▸ Task brief
Starting with the first line of the data below, copy each line up to and including the one containing "### d) 动态修改被扩展对象方法". Pictures stay out.

── Data excerpts ──

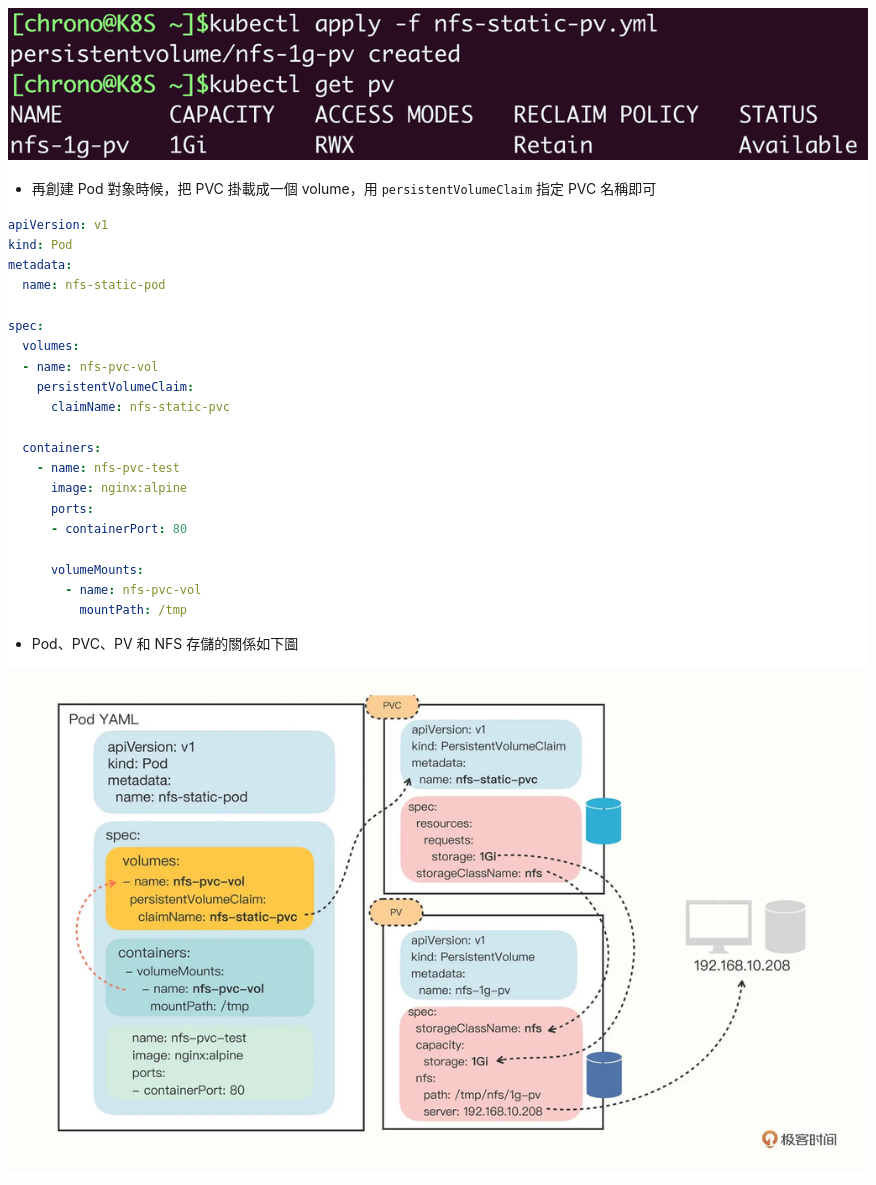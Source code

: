 ![](media/16749816072229/16750472441052.png)

- 再創建 Pod 對象時候，把 PVC 掛載成一個 volume，用 `persistentVolumeClaim` 指定 PVC 名稱即可
```yaml
apiVersion: v1
kind: Pod
metadata:
  name: nfs-static-pod

spec:
  volumes:
  - name: nfs-pvc-vol
    persistentVolumeClaim:
      claimName: nfs-static-pvc

  containers:
    - name: nfs-pvc-test
      image: nginx:alpine
      ports:
      - containerPort: 80

      volumeMounts:
        - name: nfs-pvc-vol
          mountPath: /tmp
```

- Pod、PVC、PV 和 NFS 存儲的關係如下圖

![](media/16749816072229/16750475296430.jpg)
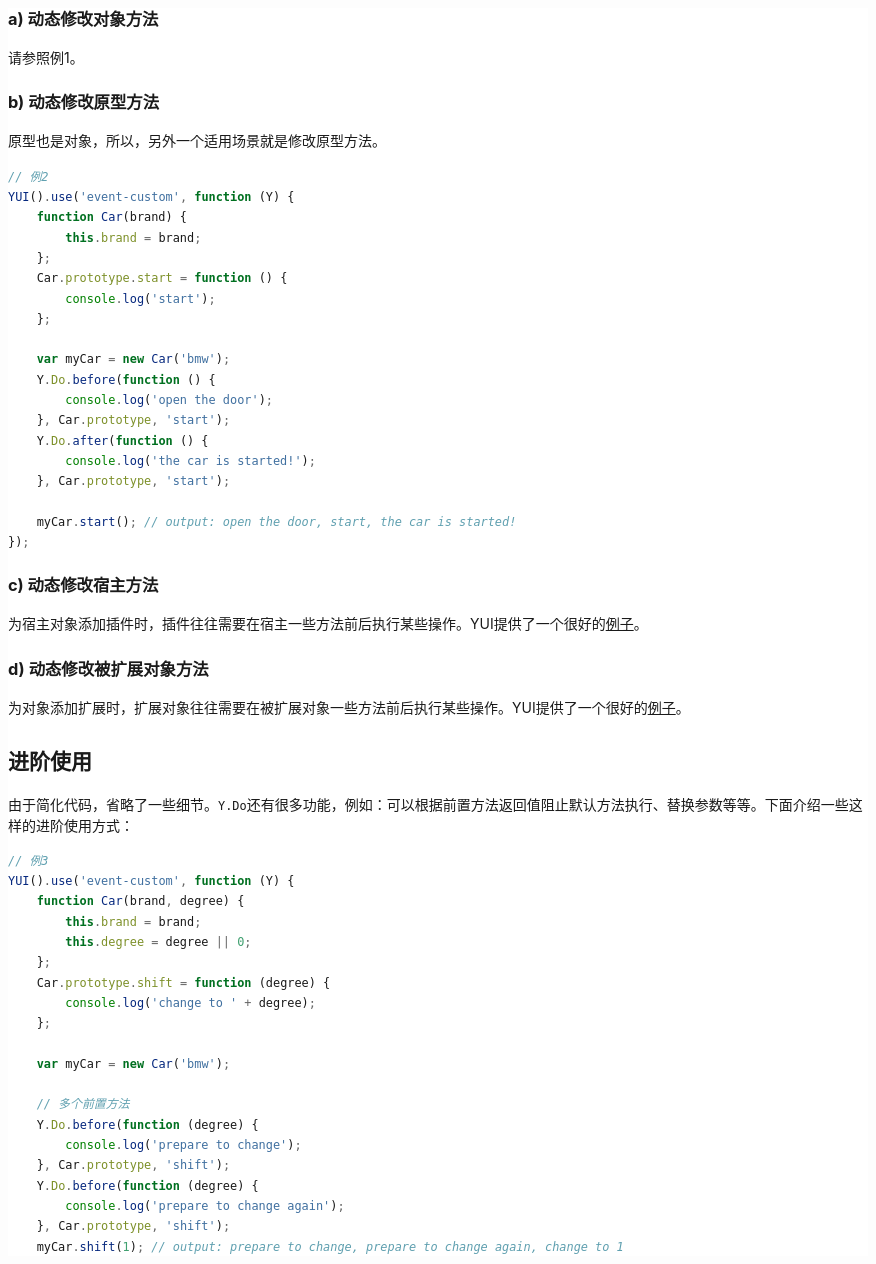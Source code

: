 ### a) 动态修改对象方法

请参照例1。

### b) 动态修改原型方法

原型也是对象，所以，另外一个适用场景就是修改原型方法。

```javascript
// 例2
YUI().use('event-custom', function (Y) {
    function Car(brand) {
        this.brand = brand;
    };
    Car.prototype.start = function () {
        console.log('start');
    };

    var myCar = new Car('bmw');
    Y.Do.before(function () {
        console.log('open the door');
    }, Car.prototype, 'start');
    Y.Do.after(function () {
        console.log('the car is started!');
    }, Car.prototype, 'start');

    myCar.start(); // output: open the door, start, the car is started!
});
```

### c) 动态修改宿主方法

为宿主对象添加插件时，插件往往需要在宿主一些方法前后执行某些操作。YUI提供了一个很好的[例子](http://yuilibrary.com/yui/docs/plugin/#methods)。

### d) 动态修改被扩展对象方法

为对象添加扩展时，扩展对象往往需要在被扩展对象一些方法前后执行某些操作。YUI提供了一个很好的[例子](http://yuilibrary.com/yui/docs/assets/base/myextension.js.txt)。

## 进阶使用

由于简化代码，省略了一些细节。`Y.Do`还有很多功能，例如：可以根据前置方法返回值阻止默认方法执行、替换参数等等。下面介绍一些这样的进阶使用方式：

```javascript
// 例3
YUI().use('event-custom', function (Y) {
    function Car(brand, degree) {
        this.brand = brand;
        this.degree = degree || 0;
    };
    Car.prototype.shift = function (degree) {
        console.log('change to ' + degree);
    };

    var myCar = new Car('bmw');
    
    // 多个前置方法
    Y.Do.before(function (degree) {
        console.log('prepare to change');
    }, Car.prototype, 'shift');
    Y.Do.before(function (degree) {
        console.log('prepare to change again');
    }, Car.prototype, 'shift');
    myCar.shift(1); // output: prepare to change, prepare to change again, change to 1

```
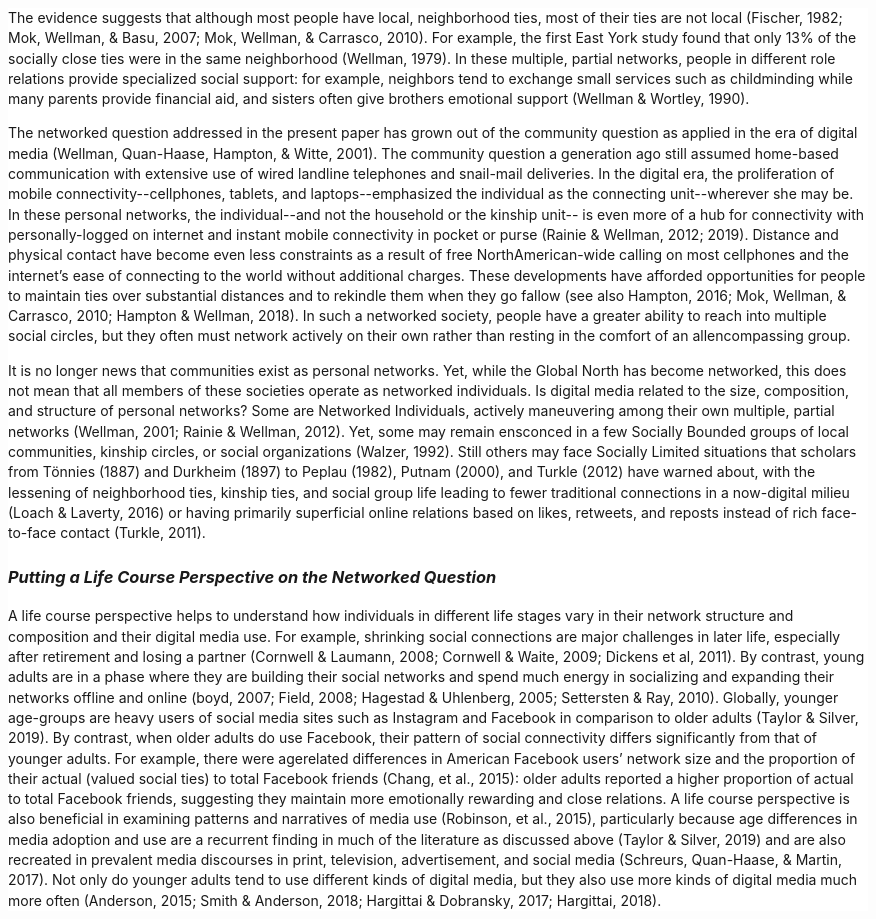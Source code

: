 The evidence suggests that although most people have local, neighborhood ties, most of their ties are not local (Fischer, 1982; Mok, Wellman, & Basu, 2007; Mok, Wellman, & Carrasco, 2010). For example, the first East York study found that only 13% of the socially close ties were in the same neighborhood (Wellman, 1979). In these multiple, partial networks, people in different role relations provide specialized social support: for example, neighbors tend to exchange small services such as childminding while many parents provide financial aid, and sisters often give brothers emotional support (Wellman & Wortley, 1990).

The networked question addressed in the present paper has grown out of the community question as applied in the era of digital media (Wellman, Quan-Haase, Hampton, & Witte, 2001). The community question a generation ago still assumed home-based communication with extensive use of wired landline telephones and snail-mail deliveries. In the digital era, the proliferation of mobile connectivity--cellphones, tablets, and laptops--emphasized the individual as the connecting unit--wherever she may be. In these personal networks, the individual--and not the household or the kinship unit-- is even more of a hub for connectivity with personally-logged on internet and instant mobile connectivity in pocket or purse (Rainie & Wellman, 2012; 2019). Distance and physical contact have become even less constraints as a result of free NorthAmerican-wide calling on most cellphones and the internet’s ease of connecting to the world without additional charges. These developments have afforded opportunities for people to maintain ties over substantial distances and to rekindle them when they go fallow (see also Hampton, 2016; Mok, Wellman, & Carrasco, 2010; Hampton & Wellman, 2018). In such a networked society, people have a greater ability to reach into multiple social circles, but they often must network actively on their own rather than resting in the comfort of an allencompassing group.

It is no longer news that communities exist as personal networks. Yet, while the Global North has become networked, this does not mean that all members of these societies operate as networked individuals. Is digital media related to the size, composition, and structure of personal networks? Some are Networked Individuals, actively maneuvering among their own multiple, partial networks (Wellman, 2001; Rainie & Wellman, 2012). Yet, some may remain ensconced in a few Socially Bounded groups of local communities, kinship circles, or social organizations (Walzer, 1992). Still others may face Socially Limited situations that scholars from Tönnies (1887) and Durkheim (1897) to Peplau (1982), Putnam (2000), and Turkle (2012) have warned about, with the lessening of neighborhood ties, kinship ties, and social group life leading to fewer traditional connections in a now-digital milieu (Loach & Laverty, 2016) or having primarily superficial online relations based on likes, retweets, and reposts instead of rich face-to-face contact (Turkle, 2011).

### *Putting a Life Course Perspective on the Networked Question*
A life course perspective helps to understand how individuals in different life stages vary in their network structure and composition and their digital media use. For example, shrinking social connections are major challenges in later life, especially after retirement and losing a partner (Cornwell & Laumann, 2008; Cornwell & Waite, 2009; Dickens et al, 2011). By contrast, young adults are in a phase where they are building their social networks and spend much energy in socializing and expanding their networks offline and online (boyd, 2007; Field, 2008; Hagestad & Uhlenberg, 2005; Settersten & Ray, 2010). Globally, younger age-groups are heavy users of social media sites such as Instagram and Facebook in comparison to older adults (Taylor & Silver, 2019). By contrast, when older adults do use Facebook, their pattern of social connectivity differs significantly from that of younger adults. For example, there were agerelated differences in American Facebook users’ network size and the proportion of their actual (valued social ties) to total Facebook friends (Chang, et al., 2015): older adults reported a higher proportion of actual to total Facebook friends, suggesting they maintain more emotionally rewarding and close relations. A life course perspective is also beneficial in examining patterns and narratives of media use (Robinson, et al., 2015), particularly because age differences in media adoption and use are a recurrent finding in much of the literature as discussed above (Taylor & Silver, 2019) and are also recreated in prevalent media discourses in print, television, advertisement, and social media (Schreurs, Quan-Haase, & Martin, 2017). Not only do younger adults tend to use different kinds of digital media, but they also use more kinds of digital media much more often (Anderson, 2015; Smith & Anderson, 2018; Hargittai & Dobransky, 2017; Hargittai, 2018).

───

▸ Solution to this problem
Source code

: ![](media/16749816072229/16750472441052.png)

- 再創建 Pod 對象時候，把 PVC 掛載成一個 volume，用 `persistentVolumeClaim` 指定 PVC 名稱即可
```yaml
apiVersion: v1
kind: Pod
metadata:
  name: nfs-static-pod

spec:
  volumes:
  - name: nfs-pvc-vol
    persistentVolumeClaim:
      claimName: nfs-static-pvc

  containers:
    - name: nfs-pvc-test
      image: nginx:alpine
      ports:
      - containerPort: 80

      volumeMounts:
        - name: nfs-pvc-vol
          mountPath: /tmp
```

- Pod、PVC、PV 和 NFS 存儲的關係如下圖

![](media/16749816072229/16750475296430.jpg)
Source code

: ### a) 动态修改对象方法

请参照例1。

### b) 动态修改原型方法

原型也是对象，所以，另外一个适用场景就是修改原型方法。

```javascript
// 例2
YUI().use('event-custom', function (Y) {
    function Car(brand) {
        this.brand = brand;
    };
    Car.prototype.start = function () {
        console.log('start');
    };

    var myCar = new Car('bmw');
    Y.Do.before(function () {
        console.log('open the door');
    }, Car.prototype, 'start');
    Y.Do.after(function () {
        console.log('the car is started!');
    }, Car.prototype, 'start');

    myCar.start(); // output: open the door, start, the car is started!
});
```

### c) 动态修改宿主方法

为宿主对象添加插件时，插件往往需要在宿主一些方法前后执行某些操作。YUI提供了一个很好的[例子](http://yuilibrary.com/yui/docs/plugin/#methods)。

### d) 动态修改被扩展对象方法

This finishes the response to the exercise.